Alcohols have more bound oxygen in the fuel molecule. necessitating some alteration to the fuel mixture to get optimum performance It will run in a stock engine but performance will be reduced. That excess Oxygen will cause the O2 sensor to false read but I have not read anywhere where that fact alone causes long term problems to the O2 sensor.

Sure it can make you go blind but not because it is Ethanol. Drinking 100% gasoline is not going to do you any good either it will outright kill you. Fuel ethanol is intentionally denatured(additives added to make it taste bad to keep people from drinking it). What does that have to do with whether it is an appropriate fuel or not.
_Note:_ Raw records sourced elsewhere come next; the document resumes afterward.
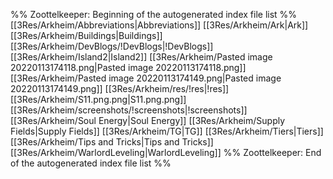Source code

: %% Zoottelkeeper: Beginning of the autogenerated index file list  %%
 [[3Res/Arkheim/Abbreviations|Abbreviations]]
 [[3Res/Arkheim/Ark|Ark]]
 [[3Res/Arkheim/Buildings|Buildings]]
 [[3Res/Arkheim/DevBlogs/!DevBlogs|!DevBlogs]]
 [[3Res/Arkheim/Island2|Island2]]
 [[3Res/Arkheim/Pasted image 20220113174118.png|Pasted image 20220113174118.png]]
 [[3Res/Arkheim/Pasted image 20220113174149.png|Pasted image 20220113174149.png]]
 [[3Res/Arkheim/res/!res|!res]]
 [[3Res/Arkheim/S11.png.png|S11.png.png]]
 [[3Res/Arkheim/screenshots/!screenshots|!screenshots]]
 [[3Res/Arkheim/Soul Energy|Soul Energy]]
 [[3Res/Arkheim/Supply Fields|Supply Fields]]
 [[3Res/Arkheim/TG|TG]]
 [[3Res/Arkheim/Tiers|Tiers]]
 [[3Res/Arkheim/Tips and Tricks|Tips and Tricks]]
 [[3Res/Arkheim/WarlordLeveling|WarlordLeveling]]
%% Zoottelkeeper: End of the autogenerated index file list  %%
Fuel grade ethanol is made with the same basic process that "Drink grade" ethanol is produced up to the point that it is denatured and the fact that the straight ethanol is many times more potent than anything you will find on the shelf at the liquor store, i am not sure why that should keep someone from using it as a fuel though.

E-85 is becoming available in my area finally. I have been running it in my mowers. I have a cage that is not flex fuel but has some other unique properties that should allow it to function with it. I am conducting some simple experiments running different ratios of e-85 in it. I also have a stainless steel covered pot in my shop with E-85 in it. In that I have placed some generic O-rings, emery polished aluminum bar stock and Ni/clad aircraft washers. Coming up on 2 weeks and so far the O-ring still looks like an O-ring(no swelling or cracking) and the metal parts show no signs of corrosion.

On the tank of 70% E-85 in the car I have had the check engine light come on and the later in the trip go back out. My car is one of the hybrids, its system is able to support combustion with 1/2 the normal qty of fuel a mixture of I think around 24:1 instead of 14:1 in cruise mode. This particular car is supposed to have a plastic fuel tank as well.

I dont recommend anyone doing the same but I have also read enough about what the differences are between a flex fuel vehicle and a non-flex fuel to be willing to personally take the risk. But I aam a tinkerer, an experimenter and I fly around in an airplane I built myself. If somebody says it cant be done, well sometimes I have to go out and do it just to prove that it can.

I believe that people get confused between methanol and ethanol. They are both alcohols yes. Ethanol you can drink, Methanol will make you go blind. Methanol is a whole lot more corrosive than Ethanol could ever dream of being. And the "sample" pictures I have seen of ate up engines in scare papers have usually been caused by "Methanol" aka wood alcohol rather than "Ethanol" or grain alcohol.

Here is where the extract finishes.